Migren, hasta yaşamında uzun yıllar var olan birkaç saatten birkaç haftaya kadar sürebilen genetik özelliklerin de gelişiminde etkili olabildiği tek taraflı baş ağrılarıdır. Migrene genel olarak kusma-bulantı ve ışık hassasiyeti de eşlik etmektedir. Migren ile ilgili ilk açıklama Antik Mısır’da yazılmış milattan önce Mezopotamya Tıp Dergisi olan Ebers Tıp Papirüsü’nde yer alır. Aretaeus tarafından ‘’Heterocrania’’ yani bölgesel ağrı olarak tanımlamıştır. Daha sonra Galen tarafından yarım baş anlamına gelen ‘’Hemicrania’’ terimi kullanılmış ve migren kelimesi buradan türemiştir.

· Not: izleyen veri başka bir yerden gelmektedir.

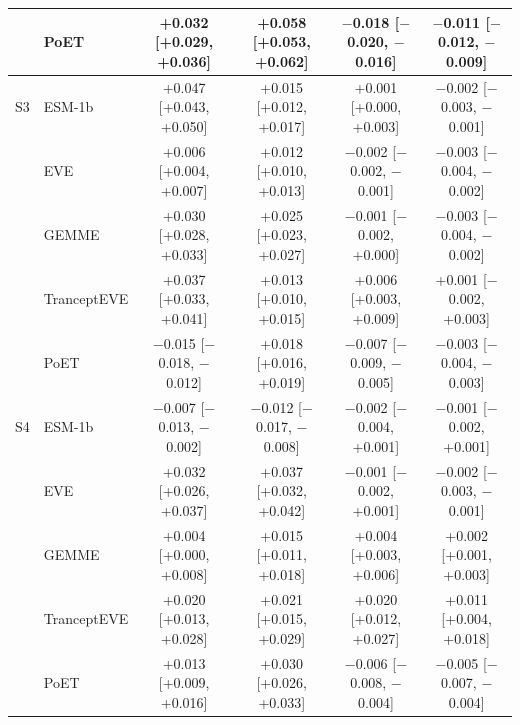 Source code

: \begin{tabular}{llcccc}
 & PoET & +0.032 [+0.029, +0.036] & +0.058 [+0.053, +0.062] & $-$0.018 [$-$0.020, $-$0.016] & $-$0.011 [$-$0.012, $-$0.009] \\
\midrule
S3 & ESM-1b & +0.047 [+0.043, +0.050] & +0.015 [+0.012, +0.017] & +0.001 [+0.000, +0.003] & $-$0.002 [$-$0.003, $-$0.001] \\
 & EVE & +0.006 [+0.004, +0.007] & +0.012 [+0.010, +0.013] & $-$0.002 [$-$0.002, $-$0.001] & $-$0.003 [$-$0.004, $-$0.002] \\
 & GEMME & +0.030 [+0.028, +0.033] & +0.025 [+0.023, +0.027] & $-$0.001 [$-$0.002, +0.000] & $-$0.003 [$-$0.004, $-$0.002] \\
 & TranceptEVE & +0.037 [+0.033, +0.041] & +0.013 [+0.010, +0.015] & +0.006 [+0.003, +0.009] & +0.001 [$-$0.002, +0.003] \\
 & PoET & $-$0.015 [$-$0.018, $-$0.012] & +0.018 [+0.016, +0.019] & $-$0.007 [$-$0.009, $-$0.005] & $-$0.003 [$-$0.004, $-$0.003] \\
\midrule
S4 & ESM-1b & $-$0.007 [$-$0.013, $-$0.002] & $-$0.012 [$-$0.017, $-$0.008] & $-$0.002 [$-$0.004, +0.001] & $-$0.001 [$-$0.002, +0.001] \\
 & EVE & +0.032 [+0.026, +0.037] & +0.037 [+0.032, +0.042] & $-$0.001 [$-$0.002, +0.001] & $-$0.002 [$-$0.003, $-$0.001] \\
 & GEMME & +0.004 [+0.000, +0.008] & +0.015 [+0.011, +0.018] & +0.004 [+0.003, +0.006] & +0.002 [+0.001, +0.003] \\
 & TranceptEVE & +0.020 [+0.013, +0.028] & +0.021 [+0.015, +0.029] & +0.020 [+0.012, +0.027] & +0.011 [+0.004, +0.018] \\
 & PoET & +0.013 [+0.009, +0.016] & +0.030 [+0.026, +0.033] & $-$0.006 [$-$0.008, $-$0.004] & $-$0.005 [$-$0.007, $-$0.004] \\
\bottomrule
\end{tabular}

Trepanasyon, M.Ö. 7000 yılında ruh çıkarma ve tedavi amaçlı olarak uygulanan delgi ameliyatıdır. Bu işlemin uygulandığı bazı kişiler yaşasa da pek çoğu enfeksiyon nedeniyle ölmüştür. Kötü ruhların kaçmasına izin verme inanışına dayanarak yapılan bu işlem 17. yüzyılda bir migren tedavi yöntemi olarak önerilmiştir.

Baş Ağrısı, George Cruikshank (1819)

Migren 4 dönemden oluşmaktadır: Prodrom, aura, baş ağrısı ve postdrom. Prodrom, santral sinir sisteminde hipotalamusun dopamin nörotransmitter aktivasyonuna bağlı olarak ortaya çıkan başlangıç belirtileridir. Her 10 hastadan 7’sinde migren baş ağrısı ortaya çıkmadan 24-48 saat öncesinde başlayan bu dönem kadınlarda erkeklere göre daha belirgin olarak kendini gösterir. Bu dönemin en sık belirtileri arasında esneme, duygu durum değişiklikleri, ense bölgesindeki belirtiler, ışık ve sese hassasiyet, görme bozukluğu, terleme gibi şikayetler yer alır.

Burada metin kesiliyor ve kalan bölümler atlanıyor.